Next year's Irish Open at Adare Manor promises to be a real monster - in more ways than one.

Adare Manor boss Tom Kane has stretched the course by more than 300 yards to a massive 7,400 yards plus, making it an even tougher test for the best pros in Europe from May 17-20.

Kane is also working hard to boost the prize fund close to €4 million and put the event back in the elite bracket alongside the BMW Championship and the Deutsche Bank TPC of Europe.

Getting that kind of money depends not only on a soon-to-be- announced consortium of sponsors, but also on attracting massive crowds to the stunning Robert Trent Jones Snr track outside Limerick.

For the first time since it was revived in 1975, the Irish Open will not have a title sponsor. But that could prove to be the salvation of the event, making it The People's Open and filling the void left by the Ryder Cup.

Kane said: "This is the national event. And this is a message we are trying to get across to as many people who have pride in the national event.

"The Ryder Cup is behind us and by dropping the named sponsor we are trying to ecumenise the event and get as many people involved as possible.

"I think it should be the People's Tournament.
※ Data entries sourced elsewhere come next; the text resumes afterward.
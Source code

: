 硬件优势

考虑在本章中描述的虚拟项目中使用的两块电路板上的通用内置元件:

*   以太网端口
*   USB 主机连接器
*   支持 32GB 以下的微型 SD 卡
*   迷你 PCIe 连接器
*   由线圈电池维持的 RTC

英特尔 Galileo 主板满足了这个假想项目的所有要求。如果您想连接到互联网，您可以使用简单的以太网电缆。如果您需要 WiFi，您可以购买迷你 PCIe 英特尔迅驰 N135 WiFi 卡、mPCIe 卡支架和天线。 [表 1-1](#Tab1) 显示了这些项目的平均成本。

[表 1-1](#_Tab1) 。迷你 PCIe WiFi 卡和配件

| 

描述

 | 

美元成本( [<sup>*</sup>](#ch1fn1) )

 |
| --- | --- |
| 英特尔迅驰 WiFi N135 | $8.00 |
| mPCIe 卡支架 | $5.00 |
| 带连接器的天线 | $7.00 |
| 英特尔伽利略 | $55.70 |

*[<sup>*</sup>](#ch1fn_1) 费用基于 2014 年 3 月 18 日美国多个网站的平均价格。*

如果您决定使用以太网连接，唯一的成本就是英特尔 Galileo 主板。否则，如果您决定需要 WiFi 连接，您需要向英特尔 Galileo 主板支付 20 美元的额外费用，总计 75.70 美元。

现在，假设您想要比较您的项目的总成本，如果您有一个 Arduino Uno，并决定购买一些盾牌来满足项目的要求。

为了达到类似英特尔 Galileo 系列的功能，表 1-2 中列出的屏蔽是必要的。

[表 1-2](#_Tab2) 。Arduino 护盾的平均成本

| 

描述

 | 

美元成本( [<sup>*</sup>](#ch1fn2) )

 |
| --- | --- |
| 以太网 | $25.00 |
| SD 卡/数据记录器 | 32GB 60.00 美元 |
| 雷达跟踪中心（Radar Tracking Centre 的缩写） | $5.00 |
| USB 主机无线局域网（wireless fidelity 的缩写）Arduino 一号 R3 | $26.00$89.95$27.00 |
If we get support from the clubs in the Munster region and around the country and also get an attendance in here, that will help drive the prize fund."

The Irish Open has suffered from poor crowds and average prize funds in recent years, despite a rise in the total purse from €1.4 million at Druids Glen in 1999 to €2.2 million at Carton House this year.

These days, a €2.2 million prize fund leaves the Irish Open ranked 19th in the list of the richest events on European Tour behind the four Majors, the four World Golf Championship events and tournaments such as the €4 million French Open or the €2.6 million Quinn Direct British Masters.

Getting the prize fund into the €3 million plus bracket has been Kane's top priority since he signed a three-year deal with the European Tour to take over from Nissan last May.

Kane said: "There is no mystery. To get back into a relative position with the top tournaments in Europe we have got to get the prize fund up approaching €4 million.

"That is what the BMW PGA is at Wentworth and what the Deutsche bank is. Whether we are successful in doing that the first year or whether it takes a few more years, remains to be seen. It is a function of attendance and sponsorship.

"There are far more organisations than just a named sponsor who are willing to back the event. I don't want to reveal any names yet but we will say what we have to say at the end of November."

New Jersey born Kane has pumped millions into the five-star venue since he and his wife Judy bought it in 1987 and hosted the AIB Irish Seniors Open from 2002 to 2004.

It’s finest hour came last July when 52,000 fans showed up over two days to see Tiger Woods and many of the world’s best in the JP McManus Invitational Pro-Am.

And Kane hopes to exceed that number of fans over four days next May with many of the top players moving from the Players Championship at Sawgrass to Adare before heading to Wentworth for the BMW Championship the following week.

He added: "We are assembling a team of co-sponsors now and we're well into the process. I'm finding people receptive, certainly in this region. We are working with the tour and some of their contacts. I am very optimistic and it is improving every day.

"I have to say I am excited. It is a milestone for us with the changes to the golf course. The course was designed 15 years ago and the bunkers are between 250 and 280 yards from the tee so you have to put them into the landing zone which is 300 to 310."

The course has received rave reviews in recent years but Kane has taken on board the advice of players such as Paul McGinley and lengthened eight holes - the 2nd, 3rd, 8th, 9th, 10th, 11th, 14th and 17th.

New bunkers have been added on the right hand side of the landing areas at the seventh and eighth. But the most dramatic change comes at the par three 11th which is now more than 50 yards longer and will play a terrifying 235 yards over the River Maigue.

The par five ninth is nearly 60 yards longer and now a monster 636 yards while new tees have been built in the trees on the back nine, creating a chute-like effect on the 14th and 17th.

The 10th tee is now hard by the riverbank, the practice ground has also been rebuilt and the bunkers lined and refilled to leave the course in perfect condition some eight months ahead of schedule.

The par five 18th is unchanged but Kane plans to build a temporary pedestrian bridge across the river behind the 15th green with the main corporate pavilion situated between the 16th green and the 18th fairway.

Kane added: "With JP's event we had 52,000 people in two days. When the Irish Open has been down here in the south west at Fota Island and Killarney it has done well and over the four days we should be able to exceed that number.”

All they need now is good weather - something Irish events have been sorely lacking for some time now.